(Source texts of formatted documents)

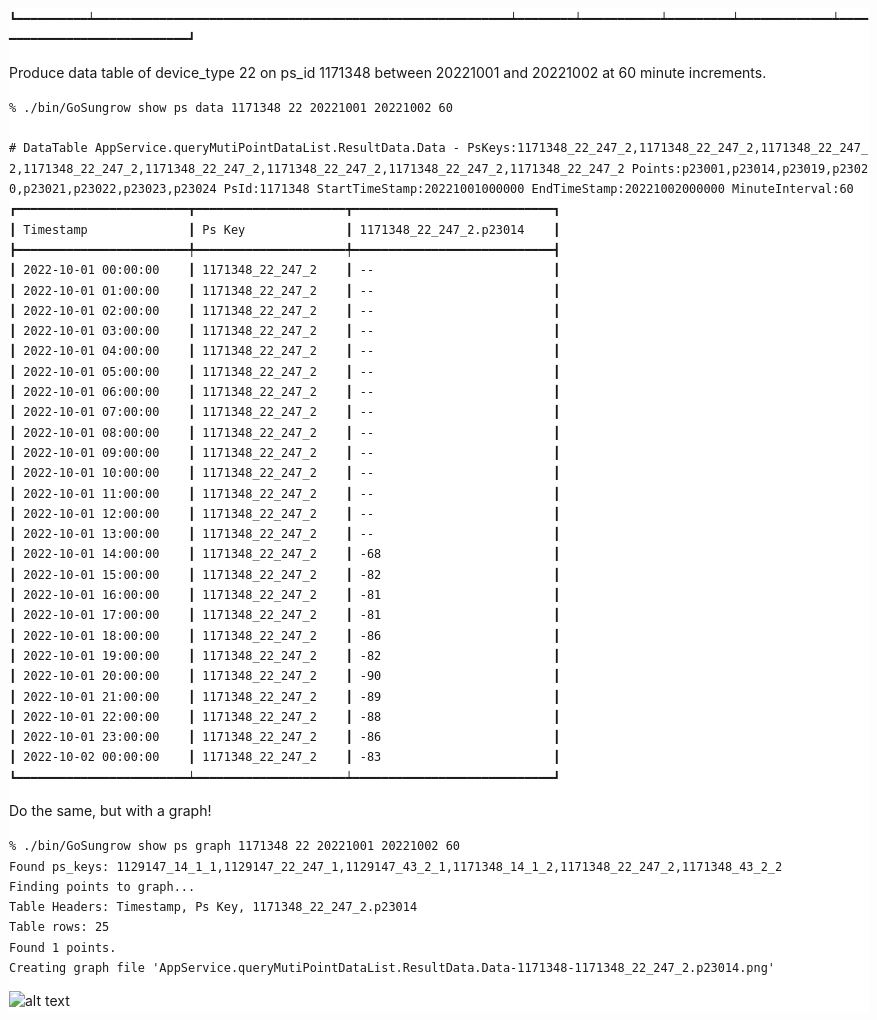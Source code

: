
 ```
┗━━━━━━━━━━┷━━━━━━━━━━━━━━━━━━━━━━━━━━━━━━━━━━━━━━━━━━━━━━━━━━━━━━━━━━┷━━━━━━━━┷━━━━━━━━━━━┷━━━━━━━━━┷━━━━━━━━━━━━━┷━━━━━━━━━━━━━━━━━━━━━━━━━━━━━┛
```

Produce data table of device_type 22 on ps_id 1171348 between 20221001 and 20221002 at 60 minute increments.
```
% ./bin/GoSungrow show ps data 1171348 22 20221001 20221002 60

# DataTable AppService.queryMutiPointDataList.ResultData.Data - PsKeys:1171348_22_247_2,1171348_22_247_2,1171348_22_247_2,1171348_22_247_2,1171348_22_247_2,1171348_22_247_2,1171348_22_247_2,1171348_22_247_2 Points:p23001,p23014,p23019,p23020,p23021,p23022,p23023,p23024 PsId:1171348 StartTimeStamp:20221001000000 EndTimeStamp:20221002000000 MinuteInterval:60 
┏━━━━━━━━━━━━━━━━━━━━━━━━┳━━━━━━━━━━━━━━━━━━━━━┳━━━━━━━━━━━━━━━━━━━━━━━━━━━━┓
┃ Timestamp              ┃ Ps Key              ┃ 1171348_22_247_2.p23014    ┃
┣━━━━━━━━━━━━━━━━━━━━━━━━╇━━━━━━━━━━━━━━━━━━━━━╇━━━━━━━━━━━━━━━━━━━━━━━━━━━━┫
┃ 2022-10-01 00:00:00    ┃ 1171348_22_247_2    ┃ --                         ┃
┃ 2022-10-01 01:00:00    ┃ 1171348_22_247_2    ┃ --                         ┃
┃ 2022-10-01 02:00:00    ┃ 1171348_22_247_2    ┃ --                         ┃
┃ 2022-10-01 03:00:00    ┃ 1171348_22_247_2    ┃ --                         ┃
┃ 2022-10-01 04:00:00    ┃ 1171348_22_247_2    ┃ --                         ┃
┃ 2022-10-01 05:00:00    ┃ 1171348_22_247_2    ┃ --                         ┃
┃ 2022-10-01 06:00:00    ┃ 1171348_22_247_2    ┃ --                         ┃
┃ 2022-10-01 07:00:00    ┃ 1171348_22_247_2    ┃ --                         ┃
┃ 2022-10-01 08:00:00    ┃ 1171348_22_247_2    ┃ --                         ┃
┃ 2022-10-01 09:00:00    ┃ 1171348_22_247_2    ┃ --                         ┃
┃ 2022-10-01 10:00:00    ┃ 1171348_22_247_2    ┃ --                         ┃
┃ 2022-10-01 11:00:00    ┃ 1171348_22_247_2    ┃ --                         ┃
┃ 2022-10-01 12:00:00    ┃ 1171348_22_247_2    ┃ --                         ┃
┃ 2022-10-01 13:00:00    ┃ 1171348_22_247_2    ┃ --                         ┃
┃ 2022-10-01 14:00:00    ┃ 1171348_22_247_2    ┃ -68                        ┃
┃ 2022-10-01 15:00:00    ┃ 1171348_22_247_2    ┃ -82                        ┃
┃ 2022-10-01 16:00:00    ┃ 1171348_22_247_2    ┃ -81                        ┃
┃ 2022-10-01 17:00:00    ┃ 1171348_22_247_2    ┃ -81                        ┃
┃ 2022-10-01 18:00:00    ┃ 1171348_22_247_2    ┃ -86                        ┃
┃ 2022-10-01 19:00:00    ┃ 1171348_22_247_2    ┃ -82                        ┃
┃ 2022-10-01 20:00:00    ┃ 1171348_22_247_2    ┃ -90                        ┃
┃ 2022-10-01 21:00:00    ┃ 1171348_22_247_2    ┃ -89                        ┃
┃ 2022-10-01 22:00:00    ┃ 1171348_22_247_2    ┃ -88                        ┃
┃ 2022-10-01 23:00:00    ┃ 1171348_22_247_2    ┃ -86                        ┃
┃ 2022-10-02 00:00:00    ┃ 1171348_22_247_2    ┃ -83                        ┃
┗━━━━━━━━━━━━━━━━━━━━━━━━┷━━━━━━━━━━━━━━━━━━━━━┷━━━━━━━━━━━━━━━━━━━━━━━━━━━━┛
```


Do the same, but with a graph!
```
% ./bin/GoSungrow show ps graph 1171348 22 20221001 20221002 60
Found ps_keys: 1129147_14_1_1,1129147_22_247_1,1129147_43_2_1,1171348_14_1_2,1171348_22_247_2,1171348_43_2_2
Finding points to graph...
Table Headers: Timestamp, Ps Key, 1171348_22_247_2.p23014
Table rows: 25
Found 1 points.
Creating graph file 'AppService.queryMutiPointDataList.ResultData.Data-1171348-1171348_22_247_2.p23014.png'
```
![alt text](https://github.com/MickMake/GoSungrow/blob/master/docs/AppService.queryMutiPointDataList.ResultData.Data-1171348-1171348_22_247_2.p23014.png?raw=true)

AIM OF THE TASK.
Write the records out exactly, dropping every image.

ANSWER TO THIS TASK.
Source code

:
 ```
┗━━━━━━━━━━┷━━━━━━━━━━━━━━━━━━━━━━━━━━━━━━━━━━━━━━━━━━━━━━━━━━━━━━━━━━┷━━━━━━━━┷━━━━━━━━━━━┷━━━━━━━━━┷━━━━━━━━━━━━━┷━━━━━━━━━━━━━━━━━━━━━━━━━━━━━┛
```

Produce data table of device_type 22 on ps_id 1171348 between 20221001 and 20221002 at 60 minute increments.
```
% ./bin/GoSungrow show ps data 1171348 22 20221001 20221002 60

# DataTable AppService.queryMutiPointDataList.ResultData.Data - PsKeys:1171348_22_247_2,1171348_22_247_2,1171348_22_247_2,1171348_22_247_2,1171348_22_247_2,1171348_22_247_2,1171348_22_247_2,1171348_22_247_2 Points:p23001,p23014,p23019,p23020,p23021,p23022,p23023,p23024 PsId:1171348 StartTimeStamp:20221001000000 EndTimeStamp:20221002000000 MinuteInterval:60 
┏━━━━━━━━━━━━━━━━━━━━━━━━┳━━━━━━━━━━━━━━━━━━━━━┳━━━━━━━━━━━━━━━━━━━━━━━━━━━━┓
┃ Timestamp              ┃ Ps Key              ┃ 1171348_22_247_2.p23014    ┃
┣━━━━━━━━━━━━━━━━━━━━━━━━╇━━━━━━━━━━━━━━━━━━━━━╇━━━━━━━━━━━━━━━━━━━━━━━━━━━━┫
┃ 2022-10-01 00:00:00    ┃ 1171348_22_247_2    ┃ --                         ┃
┃ 2022-10-01 01:00:00    ┃ 1171348_22_247_2    ┃ --                         ┃
┃ 2022-10-01 02:00:00    ┃ 1171348_22_247_2    ┃ --                         ┃
┃ 2022-10-01 03:00:00    ┃ 1171348_22_247_2    ┃ --                         ┃
┃ 2022-10-01 04:00:00    ┃ 1171348_22_247_2    ┃ --                         ┃
┃ 2022-10-01 05:00:00    ┃ 1171348_22_247_2    ┃ --                         ┃
┃ 2022-10-01 06:00:00    ┃ 1171348_22_247_2    ┃ --                         ┃
┃ 2022-10-01 07:00:00    ┃ 1171348_22_247_2    ┃ --                         ┃
┃ 2022-10-01 08:00:00    ┃ 1171348_22_247_2    ┃ --                         ┃
┃ 2022-10-01 09:00:00    ┃ 1171348_22_247_2    ┃ --                         ┃
┃ 2022-10-01 10:00:00    ┃ 1171348_22_247_2    ┃ --                         ┃
┃ 2022-10-01 11:00:00    ┃ 1171348_22_247_2    ┃ --                         ┃
┃ 2022-10-01 12:00:00    ┃ 1171348_22_247_2    ┃ --                         ┃
┃ 2022-10-01 13:00:00    ┃ 1171348_22_247_2    ┃ --                         ┃
┃ 2022-10-01 14:00:00    ┃ 1171348_22_247_2    ┃ -68                        ┃
┃ 2022-10-01 15:00:00    ┃ 1171348_22_247_2    ┃ -82                        ┃
┃ 2022-10-01 16:00:00    ┃ 1171348_22_247_2    ┃ -81                        ┃
┃ 2022-10-01 17:00:00    ┃ 1171348_22_247_2    ┃ -81                        ┃
┃ 2022-10-01 18:00:00    ┃ 1171348_22_247_2    ┃ -86                        ┃
┃ 2022-10-01 19:00:00    ┃ 1171348_22_247_2    ┃ -82                        ┃
┃ 2022-10-01 20:00:00    ┃ 1171348_22_247_2    ┃ -90                        ┃
┃ 2022-10-01 21:00:00    ┃ 1171348_22_247_2    ┃ -89                        ┃
┃ 2022-10-01 22:00:00    ┃ 1171348_22_247_2    ┃ -88                        ┃
┃ 2022-10-01 23:00:00    ┃ 1171348_22_247_2    ┃ -86                        ┃
┃ 2022-10-02 00:00:00    ┃ 1171348_22_247_2    ┃ -83                        ┃
┗━━━━━━━━━━━━━━━━━━━━━━━━┷━━━━━━━━━━━━━━━━━━━━━┷━━━━━━━━━━━━━━━━━━━━━━━━━━━━┛
```


Do the same, but with a graph!
```
% ./bin/GoSungrow show ps graph 1171348 22 20221001 20221002 60
Found ps_keys: 1129147_14_1_1,1129147_22_247_1,1129147_43_2_1,1171348_14_1_2,1171348_22_247_2,1171348_43_2_2
Finding points to graph...
Table Headers: Timestamp, Ps Key, 1171348_22_247_2.p23014
Table rows: 25
Found 1 points.
Creating graph file 'AppService.queryMutiPointDataList.ResultData.Data-1171348-1171348_22_247_2.p23014.png'
```
![alt text](https://github.com/MickMake/GoSungrow/blob/master/docs/AppService.queryMutiPointDataList.ResultData.Data-1171348-1171348_22_247_2.p23014.png?raw=true)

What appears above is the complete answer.